__What this task involves__.
As soon as the line containing "of Digital Service**" appears in the material below, start returning lines exactly, and end with the line containing "Co-creation, not delivery".

__Input for this task__.

______

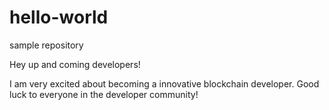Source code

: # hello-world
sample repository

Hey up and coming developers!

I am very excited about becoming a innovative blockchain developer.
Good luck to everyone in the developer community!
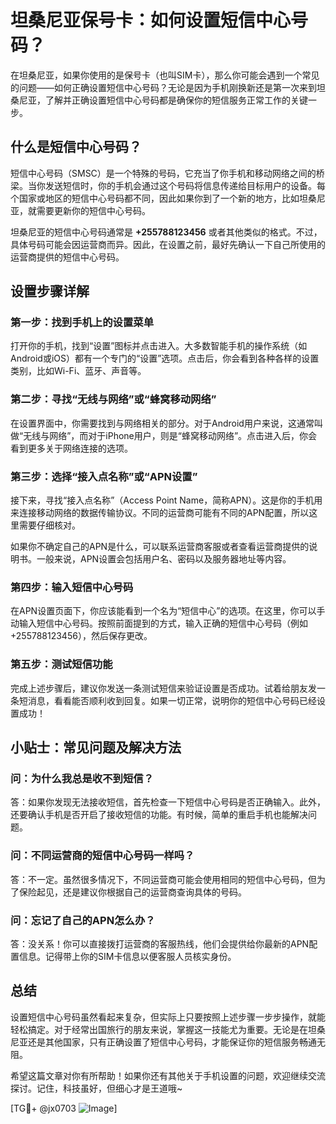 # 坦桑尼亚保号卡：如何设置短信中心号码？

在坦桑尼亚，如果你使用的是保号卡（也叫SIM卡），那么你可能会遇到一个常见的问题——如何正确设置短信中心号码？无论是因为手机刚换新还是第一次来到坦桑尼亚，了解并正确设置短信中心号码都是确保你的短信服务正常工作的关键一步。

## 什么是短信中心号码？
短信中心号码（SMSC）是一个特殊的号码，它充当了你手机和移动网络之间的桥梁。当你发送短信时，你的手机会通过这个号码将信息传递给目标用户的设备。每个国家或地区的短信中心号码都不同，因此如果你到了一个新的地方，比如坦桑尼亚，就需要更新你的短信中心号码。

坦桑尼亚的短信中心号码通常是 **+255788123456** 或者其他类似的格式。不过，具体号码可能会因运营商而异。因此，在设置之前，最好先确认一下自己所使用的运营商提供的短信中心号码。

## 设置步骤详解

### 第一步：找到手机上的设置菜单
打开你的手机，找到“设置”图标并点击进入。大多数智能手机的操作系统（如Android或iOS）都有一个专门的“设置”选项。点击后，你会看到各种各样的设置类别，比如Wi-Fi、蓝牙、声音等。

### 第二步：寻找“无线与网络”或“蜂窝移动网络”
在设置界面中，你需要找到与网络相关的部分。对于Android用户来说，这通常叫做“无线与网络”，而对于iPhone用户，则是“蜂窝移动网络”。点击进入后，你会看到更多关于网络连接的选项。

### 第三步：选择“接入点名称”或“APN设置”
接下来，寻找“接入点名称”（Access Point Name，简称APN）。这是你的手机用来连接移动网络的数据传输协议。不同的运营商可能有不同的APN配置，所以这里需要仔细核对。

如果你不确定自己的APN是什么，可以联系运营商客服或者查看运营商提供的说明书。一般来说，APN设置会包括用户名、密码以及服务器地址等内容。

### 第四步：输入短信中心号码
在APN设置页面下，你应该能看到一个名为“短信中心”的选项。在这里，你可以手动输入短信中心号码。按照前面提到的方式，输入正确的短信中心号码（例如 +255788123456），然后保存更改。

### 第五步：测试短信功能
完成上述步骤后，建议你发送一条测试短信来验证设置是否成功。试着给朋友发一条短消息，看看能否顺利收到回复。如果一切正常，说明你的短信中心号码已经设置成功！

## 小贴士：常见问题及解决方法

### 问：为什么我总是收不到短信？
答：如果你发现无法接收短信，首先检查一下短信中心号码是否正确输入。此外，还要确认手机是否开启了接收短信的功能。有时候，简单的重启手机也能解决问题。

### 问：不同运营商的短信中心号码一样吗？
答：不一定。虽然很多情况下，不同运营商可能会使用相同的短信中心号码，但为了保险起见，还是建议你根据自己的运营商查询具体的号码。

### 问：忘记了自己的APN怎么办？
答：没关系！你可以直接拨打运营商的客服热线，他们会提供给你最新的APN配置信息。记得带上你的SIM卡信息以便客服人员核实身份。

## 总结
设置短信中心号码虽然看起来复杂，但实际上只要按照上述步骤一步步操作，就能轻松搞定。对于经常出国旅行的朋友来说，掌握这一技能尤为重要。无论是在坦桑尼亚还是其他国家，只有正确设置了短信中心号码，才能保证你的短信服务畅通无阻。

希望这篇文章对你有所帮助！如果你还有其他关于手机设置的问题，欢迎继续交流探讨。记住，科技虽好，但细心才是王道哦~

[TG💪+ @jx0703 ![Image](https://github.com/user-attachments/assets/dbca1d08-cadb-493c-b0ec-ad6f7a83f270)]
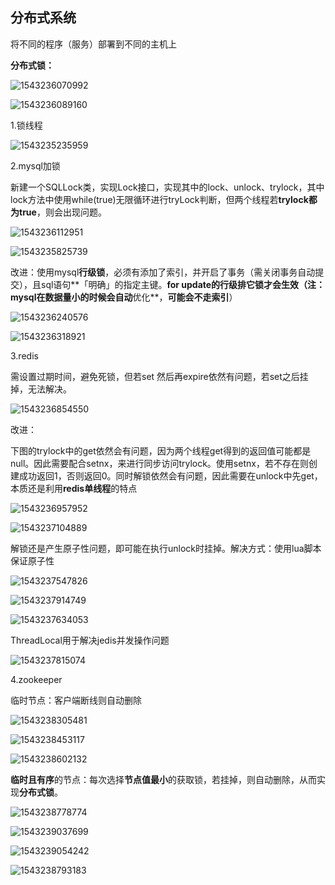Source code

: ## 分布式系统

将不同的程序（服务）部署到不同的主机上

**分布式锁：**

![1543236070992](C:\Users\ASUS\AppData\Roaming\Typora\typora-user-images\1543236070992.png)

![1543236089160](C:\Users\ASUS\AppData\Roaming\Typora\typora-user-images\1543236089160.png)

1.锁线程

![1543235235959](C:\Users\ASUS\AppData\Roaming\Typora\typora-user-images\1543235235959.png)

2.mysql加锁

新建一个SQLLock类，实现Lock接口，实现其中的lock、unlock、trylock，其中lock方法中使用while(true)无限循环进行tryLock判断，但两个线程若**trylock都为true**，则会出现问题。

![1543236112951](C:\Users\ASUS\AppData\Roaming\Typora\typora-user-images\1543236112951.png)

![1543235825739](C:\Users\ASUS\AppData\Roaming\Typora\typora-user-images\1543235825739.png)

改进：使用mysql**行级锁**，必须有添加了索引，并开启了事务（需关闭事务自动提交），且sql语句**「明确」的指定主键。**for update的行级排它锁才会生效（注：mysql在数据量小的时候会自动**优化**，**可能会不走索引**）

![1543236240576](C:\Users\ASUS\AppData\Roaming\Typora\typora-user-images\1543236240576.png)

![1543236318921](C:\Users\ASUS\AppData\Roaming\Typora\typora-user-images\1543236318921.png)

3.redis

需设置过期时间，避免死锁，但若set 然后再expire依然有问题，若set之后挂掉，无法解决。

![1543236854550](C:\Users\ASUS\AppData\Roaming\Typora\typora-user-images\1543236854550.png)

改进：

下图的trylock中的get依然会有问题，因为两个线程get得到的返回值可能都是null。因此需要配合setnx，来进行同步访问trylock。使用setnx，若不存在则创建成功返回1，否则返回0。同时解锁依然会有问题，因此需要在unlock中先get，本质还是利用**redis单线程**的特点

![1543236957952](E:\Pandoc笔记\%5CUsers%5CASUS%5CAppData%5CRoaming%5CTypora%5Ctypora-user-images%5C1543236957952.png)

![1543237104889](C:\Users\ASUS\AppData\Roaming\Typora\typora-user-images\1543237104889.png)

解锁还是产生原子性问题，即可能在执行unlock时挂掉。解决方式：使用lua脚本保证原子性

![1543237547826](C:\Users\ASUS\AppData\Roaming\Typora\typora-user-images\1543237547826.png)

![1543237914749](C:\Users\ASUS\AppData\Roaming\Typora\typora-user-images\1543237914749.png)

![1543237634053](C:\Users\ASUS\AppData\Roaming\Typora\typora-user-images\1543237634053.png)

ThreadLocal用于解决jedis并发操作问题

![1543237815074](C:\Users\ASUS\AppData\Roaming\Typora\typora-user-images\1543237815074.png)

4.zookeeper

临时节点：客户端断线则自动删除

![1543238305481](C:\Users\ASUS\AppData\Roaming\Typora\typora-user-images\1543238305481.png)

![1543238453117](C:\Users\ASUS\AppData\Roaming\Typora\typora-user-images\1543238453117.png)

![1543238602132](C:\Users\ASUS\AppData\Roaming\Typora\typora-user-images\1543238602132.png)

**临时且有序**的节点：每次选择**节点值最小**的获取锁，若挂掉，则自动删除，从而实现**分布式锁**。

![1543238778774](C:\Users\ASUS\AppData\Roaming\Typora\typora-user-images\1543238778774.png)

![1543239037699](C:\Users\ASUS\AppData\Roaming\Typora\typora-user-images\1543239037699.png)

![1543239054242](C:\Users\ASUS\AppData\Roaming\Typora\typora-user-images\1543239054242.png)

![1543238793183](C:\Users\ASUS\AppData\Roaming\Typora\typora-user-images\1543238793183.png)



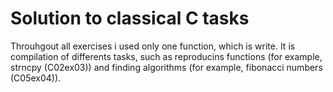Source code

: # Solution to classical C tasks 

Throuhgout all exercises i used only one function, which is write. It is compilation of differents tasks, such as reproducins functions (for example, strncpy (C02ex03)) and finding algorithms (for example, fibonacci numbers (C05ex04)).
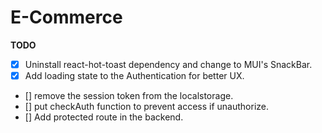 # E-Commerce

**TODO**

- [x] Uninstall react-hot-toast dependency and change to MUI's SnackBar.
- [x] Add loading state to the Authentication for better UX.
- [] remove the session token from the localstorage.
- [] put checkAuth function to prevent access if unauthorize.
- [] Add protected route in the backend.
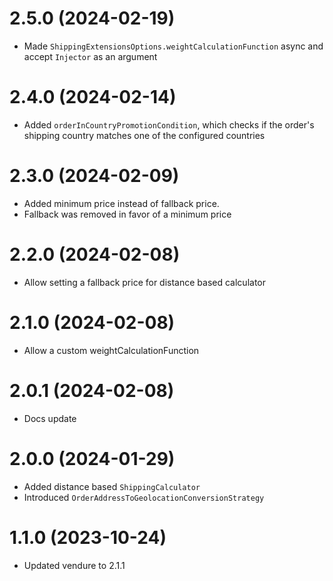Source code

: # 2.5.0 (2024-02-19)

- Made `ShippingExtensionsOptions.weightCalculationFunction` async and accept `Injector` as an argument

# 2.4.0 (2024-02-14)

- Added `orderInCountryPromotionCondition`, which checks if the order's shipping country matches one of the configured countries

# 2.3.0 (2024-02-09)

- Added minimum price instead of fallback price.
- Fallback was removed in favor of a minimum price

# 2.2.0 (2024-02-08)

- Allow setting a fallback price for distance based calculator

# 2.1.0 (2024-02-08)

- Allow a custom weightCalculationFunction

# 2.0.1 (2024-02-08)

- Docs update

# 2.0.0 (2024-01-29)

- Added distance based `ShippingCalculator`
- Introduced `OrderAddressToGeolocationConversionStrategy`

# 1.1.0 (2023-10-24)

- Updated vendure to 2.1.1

______

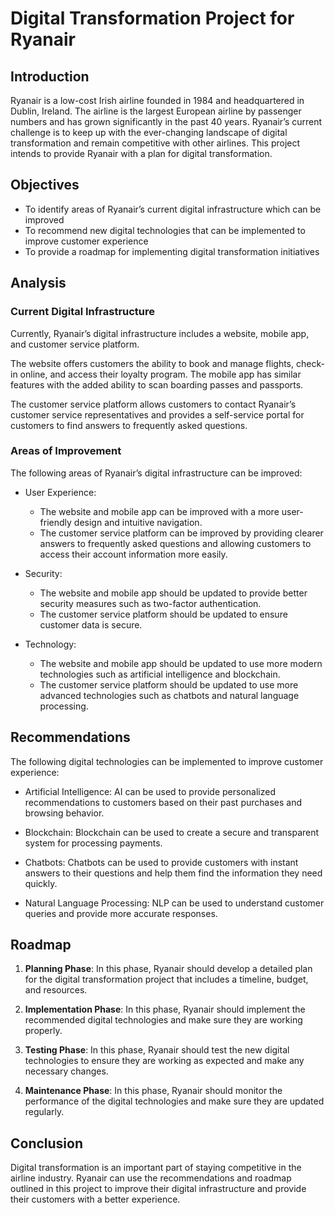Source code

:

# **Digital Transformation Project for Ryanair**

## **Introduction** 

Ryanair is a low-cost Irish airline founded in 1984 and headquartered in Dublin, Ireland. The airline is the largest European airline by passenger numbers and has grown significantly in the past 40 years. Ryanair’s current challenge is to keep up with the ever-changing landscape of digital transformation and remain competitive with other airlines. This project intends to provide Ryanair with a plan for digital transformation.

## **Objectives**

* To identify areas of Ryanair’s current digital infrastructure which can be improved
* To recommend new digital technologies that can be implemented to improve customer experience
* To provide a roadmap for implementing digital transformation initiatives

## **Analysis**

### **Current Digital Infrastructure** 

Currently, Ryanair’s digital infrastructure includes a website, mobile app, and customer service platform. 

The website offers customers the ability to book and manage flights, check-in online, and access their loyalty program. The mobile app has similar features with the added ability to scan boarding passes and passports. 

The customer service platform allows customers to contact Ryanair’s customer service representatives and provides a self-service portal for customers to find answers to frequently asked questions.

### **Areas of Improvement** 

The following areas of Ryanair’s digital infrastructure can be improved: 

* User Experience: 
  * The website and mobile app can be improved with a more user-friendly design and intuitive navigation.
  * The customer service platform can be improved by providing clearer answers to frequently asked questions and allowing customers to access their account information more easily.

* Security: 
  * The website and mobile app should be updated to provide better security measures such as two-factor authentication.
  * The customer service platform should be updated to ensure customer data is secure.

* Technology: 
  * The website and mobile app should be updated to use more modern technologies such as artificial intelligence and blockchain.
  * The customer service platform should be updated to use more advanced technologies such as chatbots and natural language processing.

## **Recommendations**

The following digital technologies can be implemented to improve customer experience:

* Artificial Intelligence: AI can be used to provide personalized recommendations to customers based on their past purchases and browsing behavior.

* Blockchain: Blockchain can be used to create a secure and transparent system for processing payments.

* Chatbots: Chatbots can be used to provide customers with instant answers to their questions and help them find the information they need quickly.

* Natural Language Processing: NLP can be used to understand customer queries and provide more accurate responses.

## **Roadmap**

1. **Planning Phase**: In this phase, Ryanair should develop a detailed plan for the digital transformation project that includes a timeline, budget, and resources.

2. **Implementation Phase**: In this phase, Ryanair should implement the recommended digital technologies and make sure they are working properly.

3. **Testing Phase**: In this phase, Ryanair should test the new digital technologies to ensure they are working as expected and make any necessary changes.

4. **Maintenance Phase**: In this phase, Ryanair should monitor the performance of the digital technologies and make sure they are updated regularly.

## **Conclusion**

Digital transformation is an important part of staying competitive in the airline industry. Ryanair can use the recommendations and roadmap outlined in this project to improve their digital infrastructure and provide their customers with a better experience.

______

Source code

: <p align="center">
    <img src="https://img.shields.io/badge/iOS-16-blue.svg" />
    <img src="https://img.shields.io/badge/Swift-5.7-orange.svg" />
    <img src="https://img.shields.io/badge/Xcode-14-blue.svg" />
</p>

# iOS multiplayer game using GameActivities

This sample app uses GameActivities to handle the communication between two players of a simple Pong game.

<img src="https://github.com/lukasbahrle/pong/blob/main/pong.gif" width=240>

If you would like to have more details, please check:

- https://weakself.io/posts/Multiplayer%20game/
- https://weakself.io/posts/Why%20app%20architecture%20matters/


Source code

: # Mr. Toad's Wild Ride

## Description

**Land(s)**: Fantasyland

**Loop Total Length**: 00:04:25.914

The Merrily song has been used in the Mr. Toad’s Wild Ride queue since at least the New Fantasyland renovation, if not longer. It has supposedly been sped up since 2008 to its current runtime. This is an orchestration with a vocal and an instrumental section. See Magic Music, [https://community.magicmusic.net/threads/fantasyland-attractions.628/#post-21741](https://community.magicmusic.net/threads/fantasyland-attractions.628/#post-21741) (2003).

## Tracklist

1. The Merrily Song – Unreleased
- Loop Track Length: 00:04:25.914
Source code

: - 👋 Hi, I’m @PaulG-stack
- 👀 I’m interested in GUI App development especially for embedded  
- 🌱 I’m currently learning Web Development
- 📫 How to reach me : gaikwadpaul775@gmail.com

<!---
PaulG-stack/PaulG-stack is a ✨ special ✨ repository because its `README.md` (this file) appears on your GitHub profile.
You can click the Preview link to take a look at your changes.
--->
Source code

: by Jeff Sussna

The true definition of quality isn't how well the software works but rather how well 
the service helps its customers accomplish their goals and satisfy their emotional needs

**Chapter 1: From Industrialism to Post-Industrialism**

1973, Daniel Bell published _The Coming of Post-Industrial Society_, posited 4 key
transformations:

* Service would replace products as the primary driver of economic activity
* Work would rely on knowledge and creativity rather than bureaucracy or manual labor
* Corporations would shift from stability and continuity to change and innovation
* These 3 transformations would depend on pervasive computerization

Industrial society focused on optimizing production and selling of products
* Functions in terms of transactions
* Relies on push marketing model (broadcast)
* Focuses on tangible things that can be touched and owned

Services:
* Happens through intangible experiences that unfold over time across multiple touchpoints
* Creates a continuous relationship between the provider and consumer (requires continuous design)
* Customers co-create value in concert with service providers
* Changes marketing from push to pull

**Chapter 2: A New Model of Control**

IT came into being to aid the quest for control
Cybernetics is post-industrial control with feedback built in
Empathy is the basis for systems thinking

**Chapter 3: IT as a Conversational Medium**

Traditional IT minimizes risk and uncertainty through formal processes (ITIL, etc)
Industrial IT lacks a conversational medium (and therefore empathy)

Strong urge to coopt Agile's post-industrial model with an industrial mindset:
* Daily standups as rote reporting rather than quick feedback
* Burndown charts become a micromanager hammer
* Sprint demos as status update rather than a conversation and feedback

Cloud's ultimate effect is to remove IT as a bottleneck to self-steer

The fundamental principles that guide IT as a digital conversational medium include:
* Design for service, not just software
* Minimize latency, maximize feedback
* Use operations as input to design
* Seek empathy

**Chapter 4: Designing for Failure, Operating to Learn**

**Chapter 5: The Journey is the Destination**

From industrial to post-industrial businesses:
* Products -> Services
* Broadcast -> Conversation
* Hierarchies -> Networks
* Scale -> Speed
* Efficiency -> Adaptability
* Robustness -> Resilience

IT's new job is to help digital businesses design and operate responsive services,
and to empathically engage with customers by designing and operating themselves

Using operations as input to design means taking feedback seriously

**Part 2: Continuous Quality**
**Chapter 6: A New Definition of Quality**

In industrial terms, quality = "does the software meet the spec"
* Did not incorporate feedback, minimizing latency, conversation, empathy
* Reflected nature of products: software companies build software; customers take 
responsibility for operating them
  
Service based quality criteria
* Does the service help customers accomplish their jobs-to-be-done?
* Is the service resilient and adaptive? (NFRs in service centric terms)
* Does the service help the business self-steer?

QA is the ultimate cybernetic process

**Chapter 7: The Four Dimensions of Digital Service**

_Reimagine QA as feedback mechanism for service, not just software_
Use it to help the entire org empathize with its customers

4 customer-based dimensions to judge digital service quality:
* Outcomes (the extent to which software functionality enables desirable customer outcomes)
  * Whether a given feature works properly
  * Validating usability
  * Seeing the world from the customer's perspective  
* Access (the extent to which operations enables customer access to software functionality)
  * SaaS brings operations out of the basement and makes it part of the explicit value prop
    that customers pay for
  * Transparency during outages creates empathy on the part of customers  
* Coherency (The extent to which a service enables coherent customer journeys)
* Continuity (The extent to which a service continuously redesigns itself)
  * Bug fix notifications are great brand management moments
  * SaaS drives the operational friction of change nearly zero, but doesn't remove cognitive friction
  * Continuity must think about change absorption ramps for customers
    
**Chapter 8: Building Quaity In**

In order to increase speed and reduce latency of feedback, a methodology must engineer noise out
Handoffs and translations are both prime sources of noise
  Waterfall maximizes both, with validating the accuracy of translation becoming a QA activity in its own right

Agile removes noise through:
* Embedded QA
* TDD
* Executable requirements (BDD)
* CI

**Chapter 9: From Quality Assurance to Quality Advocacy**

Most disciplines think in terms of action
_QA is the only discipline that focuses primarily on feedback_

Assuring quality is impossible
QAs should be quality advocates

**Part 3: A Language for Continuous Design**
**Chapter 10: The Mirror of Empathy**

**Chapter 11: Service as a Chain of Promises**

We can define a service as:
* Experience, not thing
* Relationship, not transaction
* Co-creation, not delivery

______

__Solution for this exercise__.
**Chapter 7: The Four Dimensions of Digital Service**

_Reimagine QA as feedback mechanism for service, not just software_
Use it to help the entire org empathize with its customers

4 customer-based dimensions to judge digital service quality:
* Outcomes (the extent to which software functionality enables desirable customer outcomes)
  * Whether a given feature works properly
  * Validating usability
  * Seeing the world from the customer's perspective  
* Access (the extent to which operations enables customer access to software functionality)
  * SaaS brings operations out of the basement and makes it part of the explicit value prop
    that customers pay for
  * Transparency during outages creates empathy on the part of customers  
* Coherency (The extent to which a service enables coherent customer journeys)
* Continuity (The extent to which a service continuously redesigns itself)
  * Bug fix notifications are great brand management moments
  * SaaS drives the operational friction of change nearly zero, but doesn't remove cognitive friction
  * Continuity must think about change absorption ramps for customers
    
**Chapter 8: Building Quaity In**

In order to increase speed and reduce latency of feedback, a methodology must engineer noise out
Handoffs and translations are both prime sources of noise
  Waterfall maximizes both, with validating the accuracy of translation becoming a QA activity in its own right

Agile removes noise through:
* Embedded QA
* TDD
* Executable requirements (BDD)
* CI

**Chapter 9: From Quality Assurance to Quality Advocacy**

Most disciplines think in terms of action
_QA is the only discipline that focuses primarily on feedback_

Assuring quality is impossible
QAs should be quality advocates

**Part 3: A Language for Continuous Design**
**Chapter 10: The Mirror of Empathy**

**Chapter 11: Service as a Chain of Promises**

We can define a service as:
* Experience, not thing
* Relationship, not transaction
* Co-creation, not delivery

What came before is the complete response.